The problem:
Copy out each line of the data that includes the string "CreateAuthorInput".

*** Opening Data for analysis ***

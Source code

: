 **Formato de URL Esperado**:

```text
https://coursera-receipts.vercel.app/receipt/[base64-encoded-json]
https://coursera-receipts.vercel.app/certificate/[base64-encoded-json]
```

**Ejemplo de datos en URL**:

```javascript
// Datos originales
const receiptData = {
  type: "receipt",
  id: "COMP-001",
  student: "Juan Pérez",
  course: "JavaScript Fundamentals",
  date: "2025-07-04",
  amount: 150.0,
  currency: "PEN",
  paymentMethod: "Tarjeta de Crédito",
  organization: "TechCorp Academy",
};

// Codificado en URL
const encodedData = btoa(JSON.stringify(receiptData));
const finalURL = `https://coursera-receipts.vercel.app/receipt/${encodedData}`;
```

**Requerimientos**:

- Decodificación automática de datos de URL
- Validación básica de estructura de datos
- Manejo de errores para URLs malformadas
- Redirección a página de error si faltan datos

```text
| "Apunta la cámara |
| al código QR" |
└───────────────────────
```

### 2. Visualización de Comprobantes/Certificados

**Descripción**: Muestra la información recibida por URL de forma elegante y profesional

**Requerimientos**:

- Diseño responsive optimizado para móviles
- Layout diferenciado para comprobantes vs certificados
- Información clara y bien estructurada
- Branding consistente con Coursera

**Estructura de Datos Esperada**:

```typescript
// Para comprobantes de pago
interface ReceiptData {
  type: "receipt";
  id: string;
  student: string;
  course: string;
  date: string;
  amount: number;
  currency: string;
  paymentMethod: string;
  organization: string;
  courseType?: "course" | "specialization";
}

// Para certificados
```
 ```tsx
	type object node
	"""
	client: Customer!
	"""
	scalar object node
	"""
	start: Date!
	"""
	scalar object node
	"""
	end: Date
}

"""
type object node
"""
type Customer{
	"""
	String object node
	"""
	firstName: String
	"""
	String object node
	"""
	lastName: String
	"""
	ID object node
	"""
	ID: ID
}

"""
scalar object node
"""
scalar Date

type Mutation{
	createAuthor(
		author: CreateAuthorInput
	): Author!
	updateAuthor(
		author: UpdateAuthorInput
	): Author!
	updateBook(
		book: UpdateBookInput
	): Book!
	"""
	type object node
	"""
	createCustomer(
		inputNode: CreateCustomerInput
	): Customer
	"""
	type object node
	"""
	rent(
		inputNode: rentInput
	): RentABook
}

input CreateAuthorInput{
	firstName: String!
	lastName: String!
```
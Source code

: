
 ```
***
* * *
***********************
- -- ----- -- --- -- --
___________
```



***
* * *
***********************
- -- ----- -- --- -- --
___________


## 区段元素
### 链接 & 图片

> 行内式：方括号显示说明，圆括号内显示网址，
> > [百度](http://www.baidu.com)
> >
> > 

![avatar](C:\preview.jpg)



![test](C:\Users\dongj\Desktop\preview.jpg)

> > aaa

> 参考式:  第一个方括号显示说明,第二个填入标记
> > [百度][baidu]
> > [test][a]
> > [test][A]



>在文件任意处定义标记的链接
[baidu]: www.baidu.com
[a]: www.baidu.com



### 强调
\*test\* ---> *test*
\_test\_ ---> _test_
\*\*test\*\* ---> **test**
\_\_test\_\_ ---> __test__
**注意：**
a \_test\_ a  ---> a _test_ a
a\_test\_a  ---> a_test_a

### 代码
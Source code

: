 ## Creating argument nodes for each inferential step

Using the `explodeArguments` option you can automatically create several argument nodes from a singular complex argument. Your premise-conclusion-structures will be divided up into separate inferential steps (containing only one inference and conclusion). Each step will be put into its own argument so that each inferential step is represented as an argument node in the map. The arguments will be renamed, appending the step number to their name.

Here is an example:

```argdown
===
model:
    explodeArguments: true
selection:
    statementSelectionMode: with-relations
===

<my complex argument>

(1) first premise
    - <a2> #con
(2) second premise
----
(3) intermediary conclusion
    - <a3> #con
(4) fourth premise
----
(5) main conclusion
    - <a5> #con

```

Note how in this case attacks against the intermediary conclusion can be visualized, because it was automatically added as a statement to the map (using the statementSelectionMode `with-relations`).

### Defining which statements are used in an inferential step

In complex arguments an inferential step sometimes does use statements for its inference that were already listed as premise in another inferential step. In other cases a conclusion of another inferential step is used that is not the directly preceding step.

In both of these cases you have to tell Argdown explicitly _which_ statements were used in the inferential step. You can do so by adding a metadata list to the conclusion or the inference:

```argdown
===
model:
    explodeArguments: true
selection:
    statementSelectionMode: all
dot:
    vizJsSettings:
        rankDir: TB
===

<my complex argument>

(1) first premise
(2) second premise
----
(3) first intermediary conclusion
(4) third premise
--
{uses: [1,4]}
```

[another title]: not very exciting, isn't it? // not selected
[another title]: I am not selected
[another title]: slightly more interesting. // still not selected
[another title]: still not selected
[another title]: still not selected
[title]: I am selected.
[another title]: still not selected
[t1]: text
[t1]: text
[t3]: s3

*** Closing Data for analysis ***

Result:
		author: CreateAuthorInput
input CreateAuthorInput{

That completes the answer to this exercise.